Non seulement tout le monde va s'engager dans les Ad'AP parce que c'est obligatoire mais, pour ce qui fait la vie quotidienne de chacun d'entre nous, ce sont des améliorations qu'on va pouvoir constater à court terme. Il faut déposer un Ad'AP, quelle que soit la situation, avant le 27 septembre 2015. Sinon, les sanctions prévues par la loi de 2005 tombent. Mais tout le monde n'est pas face à une obligation de la même ampleur. Pour 80% de notre vie quotidienne, ce sont des établissements recevant du public (ERP) de 5e catégorie : le commerce de proximité, le cabinet du généraliste, l'hôtel de ville ou les salles associatives… Pour ceux-là, la plupart des Ad'AP vont s'inscrire dans des délais courts, avec un objectif d'un an et peu de travaux à réaliser. Quand un ERP de 5e catégorie aura un peu plus de travaux à faire, il aura potentiellement un an, deux ans ou trois ans.
Et, ce qu'on a désormais bien compris, c'est qu'il ne faut pas passer à côté de l'accompagnement sur le terrain. Des ambassadeurs de l'accessibilité - des jeunes en service civique formés au CNFPT - vont être déployés sur le territoire national, auprès des collectivités, pour aller rencontrer tous les acteurs et les aider. En outre, les chambres de commerce et d'industrie et les chambres de métiers et de l'artisanat sont déjà au travail pour fournir un appui à leurs adhérents. Un accompagnement financier va être aussi déployé, avec des prêts de la Caisse des Dépôts et de BpiFrance pour le secteur public et le secteur privé.
En 2015, pour un nouvel élan en faveur des personnes handicapées, quelle est la priorité ?
On dit depuis longtemps qu'il faut parvenir à faire changer le regard de notre société sur le handicap, il faut maintenant aller au-delà de l'incantatoire. Il est nécessaire que l'on s'engage fortement, de façon collective, sur ces questions. Pour impliquer tous les citoyens, je suis convaincue du rôle essentiel que peuvent jouer les élus locaux, notamment municipaux. Dans mon département, le maire d'une toute petite commune voulait travailler sur un plan d'aménagement de la voirie (PAV) ; il a réussi à convaincre ses habitants, au départ interrogatifs, du bien-fondé de sa démarche.
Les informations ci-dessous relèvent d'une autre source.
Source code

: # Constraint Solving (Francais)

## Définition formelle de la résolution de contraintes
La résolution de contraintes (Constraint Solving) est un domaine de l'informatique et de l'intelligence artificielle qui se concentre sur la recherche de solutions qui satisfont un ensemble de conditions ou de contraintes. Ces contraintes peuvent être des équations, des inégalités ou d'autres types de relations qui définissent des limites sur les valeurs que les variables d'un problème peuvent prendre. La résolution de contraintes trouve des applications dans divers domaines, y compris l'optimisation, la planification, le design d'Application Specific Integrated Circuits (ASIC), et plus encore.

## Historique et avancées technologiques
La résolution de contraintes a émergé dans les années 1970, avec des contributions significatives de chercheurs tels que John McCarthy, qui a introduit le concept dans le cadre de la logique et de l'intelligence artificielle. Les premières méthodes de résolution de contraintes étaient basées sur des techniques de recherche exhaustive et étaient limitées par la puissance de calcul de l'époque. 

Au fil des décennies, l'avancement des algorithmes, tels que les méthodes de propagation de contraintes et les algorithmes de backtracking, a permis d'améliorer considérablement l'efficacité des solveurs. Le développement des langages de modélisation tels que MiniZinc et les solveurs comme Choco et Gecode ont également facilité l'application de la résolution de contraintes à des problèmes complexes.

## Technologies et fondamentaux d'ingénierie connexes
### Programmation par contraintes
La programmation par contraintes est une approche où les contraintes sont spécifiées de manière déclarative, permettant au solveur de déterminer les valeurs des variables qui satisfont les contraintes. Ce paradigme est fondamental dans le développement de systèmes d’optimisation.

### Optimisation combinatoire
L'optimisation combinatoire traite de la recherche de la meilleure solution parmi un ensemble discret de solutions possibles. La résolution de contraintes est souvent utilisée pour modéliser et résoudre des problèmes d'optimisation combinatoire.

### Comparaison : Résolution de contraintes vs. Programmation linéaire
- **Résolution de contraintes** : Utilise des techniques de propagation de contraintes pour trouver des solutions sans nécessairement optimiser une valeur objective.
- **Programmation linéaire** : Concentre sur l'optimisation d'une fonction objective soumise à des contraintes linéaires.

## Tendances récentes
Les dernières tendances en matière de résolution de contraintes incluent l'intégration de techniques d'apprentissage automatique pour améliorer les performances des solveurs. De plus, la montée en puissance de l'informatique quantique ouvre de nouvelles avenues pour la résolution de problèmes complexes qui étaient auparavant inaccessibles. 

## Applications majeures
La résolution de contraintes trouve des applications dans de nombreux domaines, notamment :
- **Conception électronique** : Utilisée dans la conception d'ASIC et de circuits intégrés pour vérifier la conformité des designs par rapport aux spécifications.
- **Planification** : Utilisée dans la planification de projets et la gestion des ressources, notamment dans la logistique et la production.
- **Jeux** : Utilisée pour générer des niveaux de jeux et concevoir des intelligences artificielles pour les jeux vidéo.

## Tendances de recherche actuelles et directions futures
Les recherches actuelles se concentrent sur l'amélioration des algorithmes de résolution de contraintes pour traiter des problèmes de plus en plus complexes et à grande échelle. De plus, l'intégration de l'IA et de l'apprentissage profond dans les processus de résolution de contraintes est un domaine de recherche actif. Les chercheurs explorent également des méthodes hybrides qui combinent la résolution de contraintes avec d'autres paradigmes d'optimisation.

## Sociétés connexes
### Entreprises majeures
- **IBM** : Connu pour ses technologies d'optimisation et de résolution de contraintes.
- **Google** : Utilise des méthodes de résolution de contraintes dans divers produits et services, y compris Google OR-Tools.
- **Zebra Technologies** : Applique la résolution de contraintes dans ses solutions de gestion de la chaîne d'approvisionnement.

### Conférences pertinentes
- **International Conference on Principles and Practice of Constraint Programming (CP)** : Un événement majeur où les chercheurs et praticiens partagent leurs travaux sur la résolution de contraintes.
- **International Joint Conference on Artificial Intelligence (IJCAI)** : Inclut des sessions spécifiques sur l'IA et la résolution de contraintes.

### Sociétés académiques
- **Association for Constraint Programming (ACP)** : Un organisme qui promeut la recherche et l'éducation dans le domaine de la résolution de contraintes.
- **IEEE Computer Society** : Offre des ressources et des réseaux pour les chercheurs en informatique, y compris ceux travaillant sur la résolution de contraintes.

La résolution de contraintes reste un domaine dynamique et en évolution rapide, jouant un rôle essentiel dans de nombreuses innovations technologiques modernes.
Souvent, sur l'accessibilité, il n'y pas de commission locale communale, parce que les communes sont trop petites : utilisons l'intercommunalité. L'échelle intercommunale est vraiment idéale, on reste dans la proximité, dans la connaissance du territoire. Et, dans ces commissions, mettons autour de la table des représentants du monde du handicap, mais aussi des représentants de personnes âgées, des commerçants… C'est l'implication de tous qui permettra, pas seulement le contrôle de la bonne mise en œuvre des obligations légales, mais aussi l'accompagnement, la pédagogie.
En même temps, il faut regarder toutes ces réponses à apporter à la question du handicap d'une manière pragmatique et concrète. Arrêtons de monter des usines à gaz pour tout, de vouloir toujours apporter toutes les réponses à la fois. Des élus découvrent parfois que les ERP de 5e catégorie ne doivent pas être accessibles à 100%, mais doivent déjà donner un point d'accessibilité aux services. Si votre service urbanisme est au premier étage et que vous n'avez pas la capacité de le descendre, il est toujours possible de recevoir une personne en fauteuil roulant, lorsque la situation se présente, au rez-de-chaussée.